When the New Yorker magazine depicted Sen. Barack Hussein Obama and his wife, Michelle, on its July cover as radical Muslims, its editors said they were poking fun at people who buy into those rumors.
Liz Braunstein and Rachel Zaentz, however, see those rumors as stumbling blocks to the Obama campaign within the Jewish community. Braunstein, who grew up in Oradell, and Zaentz, of Fair Lawn, are members of Jews For Obama, a national grassroots organization of volunteers that is trying to educate Jews about the Illinois senator, what he stands for, and what his views mean for American Jews.
Liz Braunstein, formerly of Oradell, has been stumping for Barack Obama in Bergen County with Jews For Obama.
"It’s a matter of really blasting people with the correct information and making sure they hear it from people they can trust," Zaentz said. "That it doesn’t just come from the campaign’s Website. A lot has to do with talking with [people]."
The group grew out of an e-mail list on the Obama campaign’s Website earlier this year. Yocheved Seidman of Ithaca, N.Y., Jonathan Kamens of Boston, and Jordan Pollack of Waltham, Mass. led the call to become spokespersons to the Jewish community after witnessing the flurry of rumors targeting Jewish voters.
"I was upset about the things being said about Sen.

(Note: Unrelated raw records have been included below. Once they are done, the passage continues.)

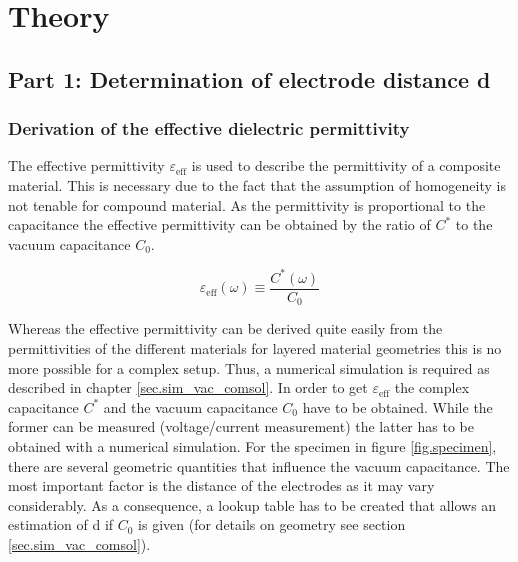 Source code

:\chapter{Theory}
\section{Part 1: Determination of electrode distance d}

\subsection{Derivation of the effective dielectric permittivity}
\label{subsec.Derivationeffective}
The effective permittivity $\varepsilon_{\textrm{eff}}$  is used to describe the permittivity of a composite material. This is necessary due to the fact that the assumption of homogeneity is not tenable for compound material. As the permittivity is proportional to the capacitance the effective permittivity can be obtained by the ratio of $C^*$  to the vacuum capacitance $C_0$.

\begin{equation}
\varepsilon_{\textrm{eff}}(\omega) \equiv \frac{C^*(\omega)}{C_0} 
\end{equation}

Whereas the effective permittivity can be derived quite easily from the permittivities of the different materials for layered material geometries this is no more  possible for a complex setup. Thus, a numerical simulation is required as described in chapter \ref{sec.sim_vac_comsol}. In order to get $\varepsilon_{\textrm{eff}}$ the complex capacitance $C^*$ and the vacuum capacitance $C_0$ have to be obtained. While the former can be measured (voltage/current measurement) the latter has to be obtained with a numerical simulation. 
For the specimen in figure \ref{fig.specimen}, there are several geometric quantities that influence the vacuum capacitance. The most important factor is the distance of the electrodes as it may vary considerably. As a consequence, a lookup table has to be created that allows an estimation of d if $C_0$ is given (for details on geometry see section \ref{sec.sim_vac_comsol}).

Obama before I knew anything about him," said Seidman, a Lubavitcher. "I felt it was wrong from a Jewish perspective. It wasn’t derech eretz [proper behavior] to be slandering this man."

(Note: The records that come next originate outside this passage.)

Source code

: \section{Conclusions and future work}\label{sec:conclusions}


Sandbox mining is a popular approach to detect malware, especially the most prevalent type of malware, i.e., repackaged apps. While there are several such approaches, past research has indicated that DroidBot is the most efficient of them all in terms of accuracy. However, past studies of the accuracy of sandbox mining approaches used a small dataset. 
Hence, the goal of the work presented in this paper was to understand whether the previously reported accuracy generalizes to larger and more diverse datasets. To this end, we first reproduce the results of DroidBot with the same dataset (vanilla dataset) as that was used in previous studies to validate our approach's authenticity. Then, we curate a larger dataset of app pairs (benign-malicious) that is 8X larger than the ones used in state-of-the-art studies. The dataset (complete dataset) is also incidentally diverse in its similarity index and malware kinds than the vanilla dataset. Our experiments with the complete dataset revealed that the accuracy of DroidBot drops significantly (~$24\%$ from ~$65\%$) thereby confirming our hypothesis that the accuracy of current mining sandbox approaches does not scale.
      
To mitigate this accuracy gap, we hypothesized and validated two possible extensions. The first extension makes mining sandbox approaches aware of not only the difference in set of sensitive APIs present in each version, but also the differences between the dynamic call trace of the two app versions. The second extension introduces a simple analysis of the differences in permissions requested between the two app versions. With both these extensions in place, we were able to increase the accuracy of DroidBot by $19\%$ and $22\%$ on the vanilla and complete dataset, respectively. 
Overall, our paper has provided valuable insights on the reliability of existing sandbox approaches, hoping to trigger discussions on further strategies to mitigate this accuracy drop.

Jews For Obama is not part of the official Obama campaign but it is in touch with the campaign’s leadership. Its e-mail list reaches more than 400 volunteers across the country. For now, the group is planning house meetings to discuss issues of concern to the Jewish community, such as Israel.

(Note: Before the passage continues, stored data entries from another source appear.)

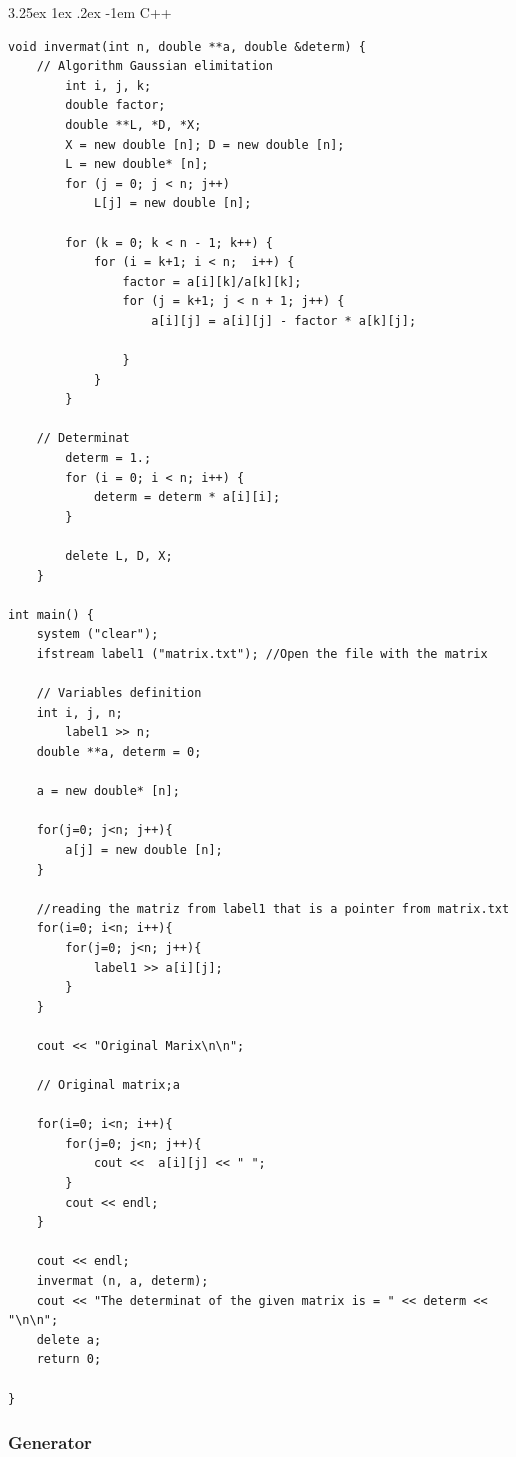 \documentclass{article}
\makeatletter
\renewcommand\paragraph{\@startsection{paragraph}{5}{\z@}%
  {3.25ex \@plus1ex \@minus.2ex}%
  {-1em}%
  {\normalfont\normalsize\bfseries}}
\makeatother
\begin{document}
\paragraph{C++}
\hfill \break
\begin{lstlisting}
void invermat(int n, double **a, double &determ) {
    // Algorithm Gaussian elimitation 
        int i, j, k;
        double factor;
        double **L, *D, *X;
        X = new double [n]; D = new double [n];
        L = new double* [n];
        for (j = 0; j < n; j++)
            L[j] = new double [n];
    
        for (k = 0; k < n - 1; k++) {
            for (i = k+1; i < n;  i++) {
                factor = a[i][k]/a[k][k];
                for (j = k+1; j < n + 1; j++) {
                    a[i][j] = a[i][j] - factor * a[k][j];
    
                }
            }
        }
    
    // Determinat
        determ = 1.;
        for (i = 0; i < n; i++) {
            determ = determ * a[i][i];
        }
    
        delete L, D, X;
    }

int main() {
    system ("clear");
    ifstream label1 ("matrix.txt"); //Open the file with the matrix

    // Variables definition 
    int i, j, n;
        label1 >> n;
    double **a, determ = 0;
    
    a = new double* [n];

    for(j=0; j<n; j++){
        a[j] = new double [n];
    }    

    //reading the matriz from label1 that is a pointer from matrix.txt
    for(i=0; i<n; i++){
        for(j=0; j<n; j++){
            label1 >> a[i][j];
        }
    }

    cout << "Original Marix\n\n";

    // Original matrix;a

    for(i=0; i<n; i++){
        for(j=0; j<n; j++){
            cout <<  a[i][j] << " ";
        }
        cout << endl;
    }

    cout << endl;
    invermat (n, a, determ);
    cout << "The determinat of the given matrix is = " << determ << "\n\n";
    delete a;
    return 0;

}
\end{lstlisting}

\subsubsection{Generator}
\end{document}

In particular, Obama’s critics say the senator’s voting record is short and inconclusive. That’s the major hurdle Jews For Obama faces and where the majority of the group’s efforts are aimed.
"A lot of people are just nervous that we need to reach out more to the Jewish community," Braunstein said. "Relatively, he’s become more well known. Going to Israel was really important; people respected him for that."
Braunstein, ‘3, spent six weeks this summer as an organizing fellow for the Obama campaign. These days she’s involved with Jews For Obama as the organization’s point person for Bergen County’s Jewish community.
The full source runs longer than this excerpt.